== Source data ==

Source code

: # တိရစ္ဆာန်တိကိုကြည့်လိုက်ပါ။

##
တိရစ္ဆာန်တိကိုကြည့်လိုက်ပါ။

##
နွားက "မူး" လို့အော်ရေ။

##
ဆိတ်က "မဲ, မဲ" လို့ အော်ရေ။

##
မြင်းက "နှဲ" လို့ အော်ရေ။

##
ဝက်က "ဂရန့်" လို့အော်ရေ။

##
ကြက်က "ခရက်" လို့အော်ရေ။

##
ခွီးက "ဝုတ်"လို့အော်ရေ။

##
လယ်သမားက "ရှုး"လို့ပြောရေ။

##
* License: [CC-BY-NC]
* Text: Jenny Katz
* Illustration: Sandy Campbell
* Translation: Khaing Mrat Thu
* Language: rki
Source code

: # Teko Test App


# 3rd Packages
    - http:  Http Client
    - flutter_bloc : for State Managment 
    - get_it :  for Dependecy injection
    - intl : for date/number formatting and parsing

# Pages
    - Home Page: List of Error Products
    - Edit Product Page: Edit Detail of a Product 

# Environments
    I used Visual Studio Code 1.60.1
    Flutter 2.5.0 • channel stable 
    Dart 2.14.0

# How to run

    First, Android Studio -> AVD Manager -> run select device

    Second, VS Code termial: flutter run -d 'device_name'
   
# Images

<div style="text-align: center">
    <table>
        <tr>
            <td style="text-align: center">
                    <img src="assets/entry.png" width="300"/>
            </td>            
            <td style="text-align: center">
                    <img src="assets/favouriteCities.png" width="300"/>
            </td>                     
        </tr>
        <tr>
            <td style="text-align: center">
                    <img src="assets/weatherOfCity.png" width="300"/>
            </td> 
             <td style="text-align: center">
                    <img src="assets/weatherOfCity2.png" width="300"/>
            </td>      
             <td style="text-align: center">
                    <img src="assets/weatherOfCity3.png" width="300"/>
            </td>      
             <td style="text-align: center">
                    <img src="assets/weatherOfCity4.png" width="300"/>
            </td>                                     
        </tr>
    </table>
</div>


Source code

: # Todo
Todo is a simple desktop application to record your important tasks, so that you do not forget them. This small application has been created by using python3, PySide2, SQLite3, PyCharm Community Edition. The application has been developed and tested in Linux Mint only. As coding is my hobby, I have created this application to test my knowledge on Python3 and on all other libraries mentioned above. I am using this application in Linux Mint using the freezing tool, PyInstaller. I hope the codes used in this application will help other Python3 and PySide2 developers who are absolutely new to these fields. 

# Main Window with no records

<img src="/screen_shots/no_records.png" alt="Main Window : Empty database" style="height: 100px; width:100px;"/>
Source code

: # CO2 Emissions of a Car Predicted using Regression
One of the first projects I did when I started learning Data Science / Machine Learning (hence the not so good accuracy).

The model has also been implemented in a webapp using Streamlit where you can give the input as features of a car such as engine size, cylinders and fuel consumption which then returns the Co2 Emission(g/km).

===

> [Exercise]: Look for the string "width" in the entries above. Copy every line that has it.

> [Result for this exercise]:
                    <img src="assets/entry.png" width="300"/>
                    <img src="assets/favouriteCities.png" width="300"/>
                    <img src="assets/weatherOfCity.png" width="300"/>
                    <img src="assets/weatherOfCity2.png" width="300"/>
                    <img src="assets/weatherOfCity3.png" width="300"/>
                    <img src="assets/weatherOfCity4.png" width="300"/>
<img src="/screen_shots/no_records.png" alt="Main Window : Empty database" style="height: 100px; width:100px;"/>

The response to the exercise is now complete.